Exercise material:
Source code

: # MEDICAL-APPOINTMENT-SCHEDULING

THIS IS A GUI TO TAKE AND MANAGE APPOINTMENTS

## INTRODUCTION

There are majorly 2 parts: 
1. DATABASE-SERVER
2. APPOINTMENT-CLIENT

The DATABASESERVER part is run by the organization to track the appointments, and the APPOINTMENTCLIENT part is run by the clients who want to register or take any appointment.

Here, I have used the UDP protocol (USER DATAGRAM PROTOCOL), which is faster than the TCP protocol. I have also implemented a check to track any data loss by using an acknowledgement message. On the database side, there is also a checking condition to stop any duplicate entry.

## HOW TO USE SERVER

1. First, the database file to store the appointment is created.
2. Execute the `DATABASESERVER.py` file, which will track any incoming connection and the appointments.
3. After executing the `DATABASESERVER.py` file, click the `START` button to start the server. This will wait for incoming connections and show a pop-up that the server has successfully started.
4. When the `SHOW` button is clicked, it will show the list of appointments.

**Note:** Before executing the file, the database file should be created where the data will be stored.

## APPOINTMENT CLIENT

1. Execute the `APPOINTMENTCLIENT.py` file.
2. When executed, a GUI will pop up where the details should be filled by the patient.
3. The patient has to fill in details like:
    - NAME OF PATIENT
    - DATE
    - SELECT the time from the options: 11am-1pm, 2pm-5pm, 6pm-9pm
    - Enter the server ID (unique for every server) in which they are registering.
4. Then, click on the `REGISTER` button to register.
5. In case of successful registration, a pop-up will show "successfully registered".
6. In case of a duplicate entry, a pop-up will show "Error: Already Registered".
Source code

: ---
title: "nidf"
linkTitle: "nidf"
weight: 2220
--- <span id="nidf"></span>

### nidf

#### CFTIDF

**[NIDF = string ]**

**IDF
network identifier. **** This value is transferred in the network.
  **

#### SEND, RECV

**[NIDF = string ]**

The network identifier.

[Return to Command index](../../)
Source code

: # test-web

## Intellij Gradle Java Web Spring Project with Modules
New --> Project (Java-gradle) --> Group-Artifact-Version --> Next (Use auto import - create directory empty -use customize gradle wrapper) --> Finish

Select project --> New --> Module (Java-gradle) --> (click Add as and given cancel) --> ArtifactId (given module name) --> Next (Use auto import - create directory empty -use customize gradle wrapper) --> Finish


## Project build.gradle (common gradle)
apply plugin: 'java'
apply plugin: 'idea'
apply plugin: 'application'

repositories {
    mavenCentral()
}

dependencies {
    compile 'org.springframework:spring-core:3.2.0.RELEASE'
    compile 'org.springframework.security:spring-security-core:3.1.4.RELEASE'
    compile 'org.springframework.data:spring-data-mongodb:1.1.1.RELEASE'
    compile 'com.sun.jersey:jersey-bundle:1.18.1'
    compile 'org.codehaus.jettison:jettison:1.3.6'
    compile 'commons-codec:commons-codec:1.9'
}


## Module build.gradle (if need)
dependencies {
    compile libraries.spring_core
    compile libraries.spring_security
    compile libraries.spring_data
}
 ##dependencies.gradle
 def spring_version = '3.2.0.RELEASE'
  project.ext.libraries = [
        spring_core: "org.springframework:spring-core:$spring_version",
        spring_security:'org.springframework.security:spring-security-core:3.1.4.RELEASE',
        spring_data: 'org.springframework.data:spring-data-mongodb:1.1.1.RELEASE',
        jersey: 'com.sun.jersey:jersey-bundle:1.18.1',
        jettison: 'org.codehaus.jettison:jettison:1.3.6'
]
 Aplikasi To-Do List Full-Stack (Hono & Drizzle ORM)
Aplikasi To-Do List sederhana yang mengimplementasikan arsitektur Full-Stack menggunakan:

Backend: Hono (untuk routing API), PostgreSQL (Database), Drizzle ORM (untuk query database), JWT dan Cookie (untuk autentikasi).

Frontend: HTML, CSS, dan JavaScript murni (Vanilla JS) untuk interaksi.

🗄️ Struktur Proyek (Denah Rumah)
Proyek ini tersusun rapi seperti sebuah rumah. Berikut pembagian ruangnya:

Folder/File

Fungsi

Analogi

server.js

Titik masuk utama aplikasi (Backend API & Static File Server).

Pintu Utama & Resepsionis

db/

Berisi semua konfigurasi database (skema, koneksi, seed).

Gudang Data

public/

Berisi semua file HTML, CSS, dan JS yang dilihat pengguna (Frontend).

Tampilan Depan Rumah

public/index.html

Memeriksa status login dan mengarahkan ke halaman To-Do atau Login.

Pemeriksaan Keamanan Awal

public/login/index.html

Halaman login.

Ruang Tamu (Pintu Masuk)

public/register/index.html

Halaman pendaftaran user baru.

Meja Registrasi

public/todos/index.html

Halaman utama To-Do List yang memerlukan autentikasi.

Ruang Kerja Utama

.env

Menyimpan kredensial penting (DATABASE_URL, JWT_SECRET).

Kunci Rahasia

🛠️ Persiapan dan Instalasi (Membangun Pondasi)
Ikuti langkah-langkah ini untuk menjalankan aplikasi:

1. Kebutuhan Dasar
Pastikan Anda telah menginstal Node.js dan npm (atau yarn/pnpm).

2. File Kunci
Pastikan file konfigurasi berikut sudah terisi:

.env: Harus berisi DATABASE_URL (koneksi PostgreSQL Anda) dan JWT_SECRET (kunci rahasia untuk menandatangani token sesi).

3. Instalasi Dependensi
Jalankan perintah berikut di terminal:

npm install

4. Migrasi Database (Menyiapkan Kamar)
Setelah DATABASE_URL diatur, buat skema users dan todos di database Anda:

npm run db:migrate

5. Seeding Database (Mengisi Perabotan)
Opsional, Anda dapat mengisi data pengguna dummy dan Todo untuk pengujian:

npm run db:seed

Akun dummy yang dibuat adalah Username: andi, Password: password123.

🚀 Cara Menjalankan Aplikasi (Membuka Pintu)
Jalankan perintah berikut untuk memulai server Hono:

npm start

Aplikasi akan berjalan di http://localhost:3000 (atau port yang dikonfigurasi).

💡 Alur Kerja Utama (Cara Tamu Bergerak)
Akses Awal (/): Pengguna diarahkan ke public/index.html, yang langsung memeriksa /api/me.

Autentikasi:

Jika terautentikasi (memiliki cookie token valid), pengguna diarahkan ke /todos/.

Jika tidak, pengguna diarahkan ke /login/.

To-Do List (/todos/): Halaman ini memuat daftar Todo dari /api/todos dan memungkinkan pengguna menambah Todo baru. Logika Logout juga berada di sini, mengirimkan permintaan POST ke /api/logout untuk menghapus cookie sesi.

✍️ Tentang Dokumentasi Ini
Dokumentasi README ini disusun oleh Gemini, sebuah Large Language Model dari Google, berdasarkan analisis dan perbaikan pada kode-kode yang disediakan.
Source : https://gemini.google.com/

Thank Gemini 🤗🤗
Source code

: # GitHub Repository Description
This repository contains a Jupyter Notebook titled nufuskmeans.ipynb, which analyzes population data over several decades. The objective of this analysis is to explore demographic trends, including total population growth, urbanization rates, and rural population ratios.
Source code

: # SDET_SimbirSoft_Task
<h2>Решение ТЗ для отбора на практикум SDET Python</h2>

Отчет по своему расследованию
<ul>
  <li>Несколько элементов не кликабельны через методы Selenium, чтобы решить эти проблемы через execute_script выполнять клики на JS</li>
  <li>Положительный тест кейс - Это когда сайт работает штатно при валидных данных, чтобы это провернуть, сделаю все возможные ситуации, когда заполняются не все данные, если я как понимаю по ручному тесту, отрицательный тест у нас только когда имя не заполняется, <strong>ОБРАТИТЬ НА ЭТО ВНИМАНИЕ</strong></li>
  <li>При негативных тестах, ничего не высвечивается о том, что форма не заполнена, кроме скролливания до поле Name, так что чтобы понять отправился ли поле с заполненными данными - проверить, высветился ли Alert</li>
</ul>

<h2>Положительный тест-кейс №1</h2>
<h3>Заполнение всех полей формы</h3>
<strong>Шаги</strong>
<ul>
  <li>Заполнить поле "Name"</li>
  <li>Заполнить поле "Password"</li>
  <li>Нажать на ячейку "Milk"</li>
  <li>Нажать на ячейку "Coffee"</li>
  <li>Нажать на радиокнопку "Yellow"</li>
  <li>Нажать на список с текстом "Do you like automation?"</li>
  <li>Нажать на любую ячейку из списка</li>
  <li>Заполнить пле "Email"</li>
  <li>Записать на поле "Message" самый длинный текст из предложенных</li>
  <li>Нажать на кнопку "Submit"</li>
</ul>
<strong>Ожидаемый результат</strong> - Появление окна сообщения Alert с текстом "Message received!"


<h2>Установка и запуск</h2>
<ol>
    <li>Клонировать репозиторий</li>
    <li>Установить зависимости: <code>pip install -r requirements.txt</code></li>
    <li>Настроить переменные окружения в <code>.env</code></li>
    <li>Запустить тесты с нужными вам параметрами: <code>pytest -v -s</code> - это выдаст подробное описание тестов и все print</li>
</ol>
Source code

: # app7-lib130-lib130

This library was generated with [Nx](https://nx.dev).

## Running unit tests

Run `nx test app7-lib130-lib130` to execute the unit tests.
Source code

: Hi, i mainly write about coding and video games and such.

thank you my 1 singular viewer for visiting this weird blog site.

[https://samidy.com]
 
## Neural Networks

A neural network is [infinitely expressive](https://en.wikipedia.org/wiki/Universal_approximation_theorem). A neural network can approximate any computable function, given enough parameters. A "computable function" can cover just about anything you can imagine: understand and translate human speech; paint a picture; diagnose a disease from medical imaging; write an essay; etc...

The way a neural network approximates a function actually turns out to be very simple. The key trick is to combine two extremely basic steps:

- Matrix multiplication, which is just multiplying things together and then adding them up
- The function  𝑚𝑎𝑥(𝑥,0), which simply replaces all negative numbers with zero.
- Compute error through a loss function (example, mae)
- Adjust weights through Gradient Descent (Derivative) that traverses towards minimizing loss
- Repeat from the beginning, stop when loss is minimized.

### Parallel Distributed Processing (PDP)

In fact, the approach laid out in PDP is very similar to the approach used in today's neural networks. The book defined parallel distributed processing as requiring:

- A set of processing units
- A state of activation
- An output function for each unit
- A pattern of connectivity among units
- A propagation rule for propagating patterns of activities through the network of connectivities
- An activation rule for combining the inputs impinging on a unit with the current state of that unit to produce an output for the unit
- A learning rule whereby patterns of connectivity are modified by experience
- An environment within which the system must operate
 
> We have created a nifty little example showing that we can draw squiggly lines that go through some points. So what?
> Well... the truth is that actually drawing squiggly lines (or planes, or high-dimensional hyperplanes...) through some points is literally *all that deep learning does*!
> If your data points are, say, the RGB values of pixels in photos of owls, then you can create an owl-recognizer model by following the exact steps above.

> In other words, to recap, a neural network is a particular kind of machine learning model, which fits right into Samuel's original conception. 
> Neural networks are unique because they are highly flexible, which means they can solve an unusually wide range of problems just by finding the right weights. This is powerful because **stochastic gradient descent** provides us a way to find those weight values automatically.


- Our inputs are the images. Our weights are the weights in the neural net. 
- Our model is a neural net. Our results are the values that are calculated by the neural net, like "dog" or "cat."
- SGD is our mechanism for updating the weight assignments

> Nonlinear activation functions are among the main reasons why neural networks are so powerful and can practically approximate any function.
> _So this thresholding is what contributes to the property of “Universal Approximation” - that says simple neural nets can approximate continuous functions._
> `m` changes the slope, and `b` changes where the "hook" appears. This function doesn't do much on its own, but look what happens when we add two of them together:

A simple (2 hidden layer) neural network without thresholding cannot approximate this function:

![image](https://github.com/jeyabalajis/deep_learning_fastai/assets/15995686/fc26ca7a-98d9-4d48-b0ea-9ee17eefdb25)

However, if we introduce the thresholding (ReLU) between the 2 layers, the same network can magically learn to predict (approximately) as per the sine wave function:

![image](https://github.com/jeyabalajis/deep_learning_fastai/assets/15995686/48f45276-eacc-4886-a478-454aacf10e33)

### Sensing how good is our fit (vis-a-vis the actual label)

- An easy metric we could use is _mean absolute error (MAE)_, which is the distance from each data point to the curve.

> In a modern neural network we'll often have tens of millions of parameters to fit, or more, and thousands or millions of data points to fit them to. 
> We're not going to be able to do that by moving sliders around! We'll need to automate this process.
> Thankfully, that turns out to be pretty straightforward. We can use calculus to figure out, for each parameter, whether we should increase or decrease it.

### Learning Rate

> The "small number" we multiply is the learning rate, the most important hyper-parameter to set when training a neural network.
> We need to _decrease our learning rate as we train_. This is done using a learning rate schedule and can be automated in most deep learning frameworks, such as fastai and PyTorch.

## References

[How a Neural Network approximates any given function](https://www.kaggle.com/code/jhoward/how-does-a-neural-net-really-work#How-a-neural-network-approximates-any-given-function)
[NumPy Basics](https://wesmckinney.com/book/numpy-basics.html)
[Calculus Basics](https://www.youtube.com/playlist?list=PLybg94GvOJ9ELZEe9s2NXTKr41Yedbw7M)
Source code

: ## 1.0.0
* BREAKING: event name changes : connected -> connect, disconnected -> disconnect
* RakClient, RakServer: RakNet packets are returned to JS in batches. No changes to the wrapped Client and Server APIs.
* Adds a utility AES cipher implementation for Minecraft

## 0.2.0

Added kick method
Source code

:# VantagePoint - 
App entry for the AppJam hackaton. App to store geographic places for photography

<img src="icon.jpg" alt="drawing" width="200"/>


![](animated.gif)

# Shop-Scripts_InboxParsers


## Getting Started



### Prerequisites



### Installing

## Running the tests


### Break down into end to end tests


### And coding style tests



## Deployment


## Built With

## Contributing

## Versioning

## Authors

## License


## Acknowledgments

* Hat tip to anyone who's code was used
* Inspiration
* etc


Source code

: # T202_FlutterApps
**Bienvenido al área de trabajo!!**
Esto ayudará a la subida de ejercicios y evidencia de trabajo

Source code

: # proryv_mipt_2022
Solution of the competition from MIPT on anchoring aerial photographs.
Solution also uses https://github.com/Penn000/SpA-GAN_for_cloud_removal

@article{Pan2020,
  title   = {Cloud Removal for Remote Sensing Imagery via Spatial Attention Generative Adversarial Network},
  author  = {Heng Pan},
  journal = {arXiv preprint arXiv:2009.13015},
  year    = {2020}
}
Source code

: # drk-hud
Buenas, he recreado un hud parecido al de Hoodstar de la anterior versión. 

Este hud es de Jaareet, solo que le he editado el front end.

What the task requires: Given the records above, return exactly the lines starting at the line containing "Berisi semua konfigurasi" and ending at the line containing "To-Do List (/todos/): Halaman", including both.

Solution:
Berisi semua konfigurasi database (skema, koneksi, seed).

Gudang Data

public/

Berisi semua file HTML, CSS, dan JS yang dilihat pengguna (Frontend).

Tampilan Depan Rumah

public/index.html

Memeriksa status login dan mengarahkan ke halaman To-Do atau Login.

Pemeriksaan Keamanan Awal

public/login/index.html

Halaman login.

Ruang Tamu (Pintu Masuk)

public/register/index.html

Halaman pendaftaran user baru.

Meja Registrasi

public/todos/index.html

Halaman utama To-Do List yang memerlukan autentikasi.

Ruang Kerja Utama

.env

Menyimpan kredensial penting (DATABASE_URL, JWT_SECRET).

Kunci Rahasia

🛠️ Persiapan dan Instalasi (Membangun Pondasi)
Ikuti langkah-langkah ini untuk menjalankan aplikasi:

1. Kebutuhan Dasar
Pastikan Anda telah menginstal Node.js dan npm (atau yarn/pnpm).

2. File Kunci
Pastikan file konfigurasi berikut sudah terisi:

.env: Harus berisi DATABASE_URL (koneksi PostgreSQL Anda) dan JWT_SECRET (kunci rahasia untuk menandatangani token sesi).

3. Instalasi Dependensi
Jalankan perintah berikut di terminal:

npm install

4. Migrasi Database (Menyiapkan Kamar)
Setelah DATABASE_URL diatur, buat skema users dan todos di database Anda:

npm run db:migrate

5. Seeding Database (Mengisi Perabotan)
Opsional, Anda dapat mengisi data pengguna dummy dan Todo untuk pengujian:

npm run db:seed

Akun dummy yang dibuat adalah Username: andi, Password: password123.

🚀 Cara Menjalankan Aplikasi (Membuka Pintu)
Jalankan perintah berikut untuk memulai server Hono:

npm start

Aplikasi akan berjalan di http://localhost:3000 (atau port yang dikonfigurasi).

💡 Alur Kerja Utama (Cara Tamu Bergerak)
Akses Awal (/): Pengguna diarahkan ke public/index.html, yang langsung memeriksa /api/me.

Autentikasi:

Jika terautentikasi (memiliki cookie token valid), pengguna diarahkan ke /todos/.

Jika tidak, pengguna diarahkan ke /login/.

To-Do List (/todos/): Halaman ini memuat daftar Todo dari /api/todos dan memungkinkan pengguna menambah Todo baru. Logika Logout juga berada di sini, mengirimkan permintaan POST ke /api/logout untuk menghapus cookie sesi.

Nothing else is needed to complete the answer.